1923 demo derby ‘Auto Polo’ ended in mock fisticuffs

By Linda Emley

Two years ago, I wrote a story about the demolition derbies of Ray County. On Saturday, May 2 at 7:30 p.m., this year’s derby will take place at Ray County Fairgrounds, so I thought this would be a good time to share this story again as well as some new details.

I spent many hours trying to find out when the first derby was held in Richmond. I asked many people and everyone had an opinion but no hard, cold facts. Then one day Scott and Leslyn Farmer brought their son Farrell and his two daughters to the museum for a visit. While they were here, Scott told me his story about the first derby in Richmond.

He got a 1956 two-door Cadillac hardtop for $20. He and Leslyn hand-painted it green with paint donated by his sponsor, Benny Tippins. After they got it all ready, Scott’s dad didn’t want him to drive it, so Jim Evert got the honors of driving the “Caddy.”

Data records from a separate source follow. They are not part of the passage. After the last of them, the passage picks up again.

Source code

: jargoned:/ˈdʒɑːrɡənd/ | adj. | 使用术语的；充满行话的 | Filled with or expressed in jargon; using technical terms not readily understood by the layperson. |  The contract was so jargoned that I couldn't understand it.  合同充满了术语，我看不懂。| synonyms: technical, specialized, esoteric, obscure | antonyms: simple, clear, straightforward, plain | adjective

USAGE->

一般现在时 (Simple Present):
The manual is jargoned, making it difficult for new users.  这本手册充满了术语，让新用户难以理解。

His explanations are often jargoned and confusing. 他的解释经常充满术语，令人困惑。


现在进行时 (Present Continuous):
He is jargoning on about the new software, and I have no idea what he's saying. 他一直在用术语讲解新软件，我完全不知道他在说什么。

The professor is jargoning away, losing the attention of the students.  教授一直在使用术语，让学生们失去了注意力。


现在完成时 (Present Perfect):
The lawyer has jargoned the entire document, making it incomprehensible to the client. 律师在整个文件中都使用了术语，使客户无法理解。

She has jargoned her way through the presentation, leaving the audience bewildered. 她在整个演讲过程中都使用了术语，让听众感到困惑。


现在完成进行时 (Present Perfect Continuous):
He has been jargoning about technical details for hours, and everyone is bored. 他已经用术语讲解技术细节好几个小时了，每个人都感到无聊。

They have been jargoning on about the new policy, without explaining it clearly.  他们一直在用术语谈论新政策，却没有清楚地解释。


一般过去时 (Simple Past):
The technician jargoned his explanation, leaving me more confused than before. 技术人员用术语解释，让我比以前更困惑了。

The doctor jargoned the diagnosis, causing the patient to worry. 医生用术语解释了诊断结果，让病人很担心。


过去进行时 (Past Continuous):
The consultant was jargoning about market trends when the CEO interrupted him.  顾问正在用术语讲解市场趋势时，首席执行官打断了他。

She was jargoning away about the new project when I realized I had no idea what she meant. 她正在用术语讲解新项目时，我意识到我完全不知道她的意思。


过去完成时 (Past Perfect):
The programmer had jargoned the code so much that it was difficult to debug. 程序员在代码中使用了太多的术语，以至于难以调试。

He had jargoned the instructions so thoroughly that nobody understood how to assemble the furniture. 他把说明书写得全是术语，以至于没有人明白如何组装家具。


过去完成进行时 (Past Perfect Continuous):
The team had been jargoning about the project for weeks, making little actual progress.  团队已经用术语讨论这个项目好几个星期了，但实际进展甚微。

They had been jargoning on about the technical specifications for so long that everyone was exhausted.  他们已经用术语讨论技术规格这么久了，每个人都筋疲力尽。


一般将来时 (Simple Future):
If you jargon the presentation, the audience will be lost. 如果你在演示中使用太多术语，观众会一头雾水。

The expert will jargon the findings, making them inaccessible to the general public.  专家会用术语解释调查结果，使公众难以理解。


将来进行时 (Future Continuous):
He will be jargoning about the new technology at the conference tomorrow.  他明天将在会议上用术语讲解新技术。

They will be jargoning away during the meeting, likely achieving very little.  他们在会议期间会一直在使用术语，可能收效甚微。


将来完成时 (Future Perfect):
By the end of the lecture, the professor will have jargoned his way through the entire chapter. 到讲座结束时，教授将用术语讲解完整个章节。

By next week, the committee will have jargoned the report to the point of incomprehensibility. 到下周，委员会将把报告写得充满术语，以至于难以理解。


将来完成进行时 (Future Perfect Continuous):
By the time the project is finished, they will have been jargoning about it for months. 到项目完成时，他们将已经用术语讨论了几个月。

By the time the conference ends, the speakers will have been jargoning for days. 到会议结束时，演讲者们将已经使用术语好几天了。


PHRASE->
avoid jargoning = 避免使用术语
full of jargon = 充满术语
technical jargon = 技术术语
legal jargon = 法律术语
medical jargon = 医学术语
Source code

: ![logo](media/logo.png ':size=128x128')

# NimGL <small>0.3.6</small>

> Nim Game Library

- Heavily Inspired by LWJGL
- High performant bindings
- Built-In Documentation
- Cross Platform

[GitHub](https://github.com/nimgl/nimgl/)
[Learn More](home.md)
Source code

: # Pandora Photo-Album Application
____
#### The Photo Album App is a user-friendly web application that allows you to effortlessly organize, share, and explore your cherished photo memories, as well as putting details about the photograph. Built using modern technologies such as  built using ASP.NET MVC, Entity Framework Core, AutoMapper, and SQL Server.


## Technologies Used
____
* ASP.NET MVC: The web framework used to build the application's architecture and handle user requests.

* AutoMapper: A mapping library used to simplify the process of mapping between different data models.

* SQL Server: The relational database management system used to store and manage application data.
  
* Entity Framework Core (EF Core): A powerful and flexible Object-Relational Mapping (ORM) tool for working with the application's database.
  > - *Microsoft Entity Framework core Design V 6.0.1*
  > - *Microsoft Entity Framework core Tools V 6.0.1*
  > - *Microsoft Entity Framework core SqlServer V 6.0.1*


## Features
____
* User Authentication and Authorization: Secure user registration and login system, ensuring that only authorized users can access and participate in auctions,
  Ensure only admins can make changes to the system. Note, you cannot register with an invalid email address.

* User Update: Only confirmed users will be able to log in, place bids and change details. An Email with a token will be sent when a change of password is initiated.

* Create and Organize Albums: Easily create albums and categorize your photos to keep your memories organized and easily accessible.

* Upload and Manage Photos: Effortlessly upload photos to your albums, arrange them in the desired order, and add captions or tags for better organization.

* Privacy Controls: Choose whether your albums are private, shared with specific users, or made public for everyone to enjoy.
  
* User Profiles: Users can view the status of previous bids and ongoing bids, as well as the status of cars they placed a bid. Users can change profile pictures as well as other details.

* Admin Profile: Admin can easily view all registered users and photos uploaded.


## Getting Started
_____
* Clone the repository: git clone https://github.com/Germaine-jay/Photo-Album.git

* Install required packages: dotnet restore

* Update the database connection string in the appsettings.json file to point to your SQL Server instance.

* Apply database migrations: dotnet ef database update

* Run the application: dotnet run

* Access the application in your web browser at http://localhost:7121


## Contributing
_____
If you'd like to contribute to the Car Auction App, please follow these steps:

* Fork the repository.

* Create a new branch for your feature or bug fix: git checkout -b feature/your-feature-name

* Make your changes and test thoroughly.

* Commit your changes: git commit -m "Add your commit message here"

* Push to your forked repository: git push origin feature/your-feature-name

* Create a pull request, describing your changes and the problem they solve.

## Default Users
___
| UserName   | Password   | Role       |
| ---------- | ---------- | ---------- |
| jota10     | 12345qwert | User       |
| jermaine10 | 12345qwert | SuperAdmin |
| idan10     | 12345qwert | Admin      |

The track wasn’t watered down, so the cars were flying fast around the dirt track. The spiked bummer wasn’t enough to save his car from a smashed radiator and Scott’s “Caddy” got taken out.

I went to the old Richmond News files to find the rest of this story. According to the 1970 newspaper, the 1970 Ray County Fair opened July 29 that year. It lasted four days, but there was no derby on the schedule. They did have a tractor pull on Saturday night at the fairgrounds on Royle Street.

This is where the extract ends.